Perhaps their lot was not quite as awful as that of slaves in other places and times. On their long, hard journey toward the Land of Promise, the Israelites reminisced about the good life in Egypt: Sitting around pots of meat and eating all the food they wanted. An abundance of cucumbers, melons, leeks, onions, garlic, and fish they used to eat “for free.”

But they were slaves nonetheless. Oppressed with back-breaking labor. Treated like animals. Far from their homeland. All their time and energy spent filling someone else’s pocket. Not free to leave. Not free to prosper.

And God said, “I have certainly seen the oppression of my people in Egypt. I have heard their cries of distress because of their harsh slave drivers. Yes, I am aware of their suffering. So I have come down to rescue them from the power of the Egyptians and lead them out of Egypt into their own fertile and spacious land. It is a land flowing with milk and honey.”

When the Jews of Jesus’ time talked about God redeeming them, they weren’t just talking about being saved from the penalty of sin. When Israel thought about God’s salvation, they remembered when Jewish slaves in Egypt cried out for God to deliver them from oppression and the Almighty acted to set them free.

When God set the people free, it was to take them to the Land of Promise, a place of prosperity and security, a place where they could walk in God’s ways and together live the abundant life of shalom peace and justice that God created all people to enjoy.

Today, the good news is that God still hears the cries of broken people in captivity. God stands ready to deliver slaves from the powers that crush them. God’s intention is to restore his children to lives that are full, free, and forever. Not just eternal life in a world to come – as wonderful a promise as that is – but abundant life of peace, prosperity, and purpose in this world.

When God redeems captives, we are saved in every way. God liberates us from all captivity of every kind. Life under God’s shalom is life transformed in every respect. We are free to enjoy the love of our Creator and to experience the joy of living the way he intended us to live.

When God redeems us from captivity and brings us to our Land of Promise, we enjoy the justice God has brought into our lives. And we are free to do justice for other slaves – allowing God to use us so they can be set free from oppression as well, and experience the new life that is full, free, and forever.

Words like that may not resonate with a free people who live in the midst of great wealth, in a country shaped toward justice by Christian heritage. Middle-class American Christians do not readily grasp the significance of abundant life as part of redemption and salvation. What does the Gospel have to do with social justice anyway?

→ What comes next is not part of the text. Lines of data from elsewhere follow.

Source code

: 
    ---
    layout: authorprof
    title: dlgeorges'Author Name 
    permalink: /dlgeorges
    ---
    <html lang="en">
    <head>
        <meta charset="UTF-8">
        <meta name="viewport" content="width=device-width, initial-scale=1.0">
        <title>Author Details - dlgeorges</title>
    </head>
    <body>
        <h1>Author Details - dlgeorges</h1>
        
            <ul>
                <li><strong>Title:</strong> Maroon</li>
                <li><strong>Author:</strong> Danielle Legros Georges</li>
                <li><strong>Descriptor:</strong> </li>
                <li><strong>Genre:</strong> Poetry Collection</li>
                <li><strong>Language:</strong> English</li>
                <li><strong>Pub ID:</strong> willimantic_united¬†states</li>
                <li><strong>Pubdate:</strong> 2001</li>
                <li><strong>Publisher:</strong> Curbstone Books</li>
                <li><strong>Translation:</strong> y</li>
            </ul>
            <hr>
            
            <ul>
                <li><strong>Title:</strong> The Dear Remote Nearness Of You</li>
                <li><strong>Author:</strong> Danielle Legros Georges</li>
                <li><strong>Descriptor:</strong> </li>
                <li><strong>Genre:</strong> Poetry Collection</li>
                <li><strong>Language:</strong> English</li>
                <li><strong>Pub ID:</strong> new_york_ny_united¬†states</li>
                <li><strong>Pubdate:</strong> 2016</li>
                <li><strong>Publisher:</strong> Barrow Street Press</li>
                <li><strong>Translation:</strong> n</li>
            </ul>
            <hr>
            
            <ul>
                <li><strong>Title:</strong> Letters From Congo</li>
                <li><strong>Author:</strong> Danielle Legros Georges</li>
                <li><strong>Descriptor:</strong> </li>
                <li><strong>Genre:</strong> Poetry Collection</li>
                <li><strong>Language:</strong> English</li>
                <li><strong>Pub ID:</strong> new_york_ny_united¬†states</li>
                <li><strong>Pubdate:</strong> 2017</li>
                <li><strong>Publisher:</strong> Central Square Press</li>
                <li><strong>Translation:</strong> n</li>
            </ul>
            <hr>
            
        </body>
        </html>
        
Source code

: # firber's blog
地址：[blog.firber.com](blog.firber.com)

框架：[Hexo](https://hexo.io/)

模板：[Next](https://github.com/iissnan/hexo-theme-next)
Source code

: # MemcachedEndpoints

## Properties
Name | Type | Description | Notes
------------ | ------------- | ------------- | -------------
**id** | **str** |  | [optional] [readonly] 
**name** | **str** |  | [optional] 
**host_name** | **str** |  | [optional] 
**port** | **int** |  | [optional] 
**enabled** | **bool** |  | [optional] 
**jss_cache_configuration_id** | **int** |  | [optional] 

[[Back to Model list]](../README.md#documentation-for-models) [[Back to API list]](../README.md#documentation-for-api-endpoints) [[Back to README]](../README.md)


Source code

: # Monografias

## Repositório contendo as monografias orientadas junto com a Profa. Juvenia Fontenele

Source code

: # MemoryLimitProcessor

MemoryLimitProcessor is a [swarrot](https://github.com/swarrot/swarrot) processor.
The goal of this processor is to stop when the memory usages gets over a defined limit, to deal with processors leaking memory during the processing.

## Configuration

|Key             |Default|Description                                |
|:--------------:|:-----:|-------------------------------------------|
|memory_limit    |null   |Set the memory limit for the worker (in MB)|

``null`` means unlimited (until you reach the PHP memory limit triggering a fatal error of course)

If those privileged Christians, however, enter even a shallow relationship with people who live in extreme poverty, or in a culture unprotected by Christian values, they will quickly understand how much they take for granted. They begin to realize how much they actually know about how a person makes a place for himself in the world and what just social relationships look like. They realize that poverty and oppression thrive when no one has a relationship with a person who knows how to live prosperous and free.

Poverty and oppression have as much to do with the lack of redemptive relationships as anything else. In a community without healthy role models of prosperity, everyone assumes poverty and crime are normal. In a neighborhood where no one truly knows a poor person, everyone assumes abundance is normal and poverty is the result of sin or laziness.

And oppression thrives everywhere.

The economic and moral disintegration of the United States will change everything for convictional American Christians. When we are no longer a privileged people, economically and socially, we will better understand the needs of the poor and oppressed and appreciate how salvation and redemption apply to the realities of everyday life.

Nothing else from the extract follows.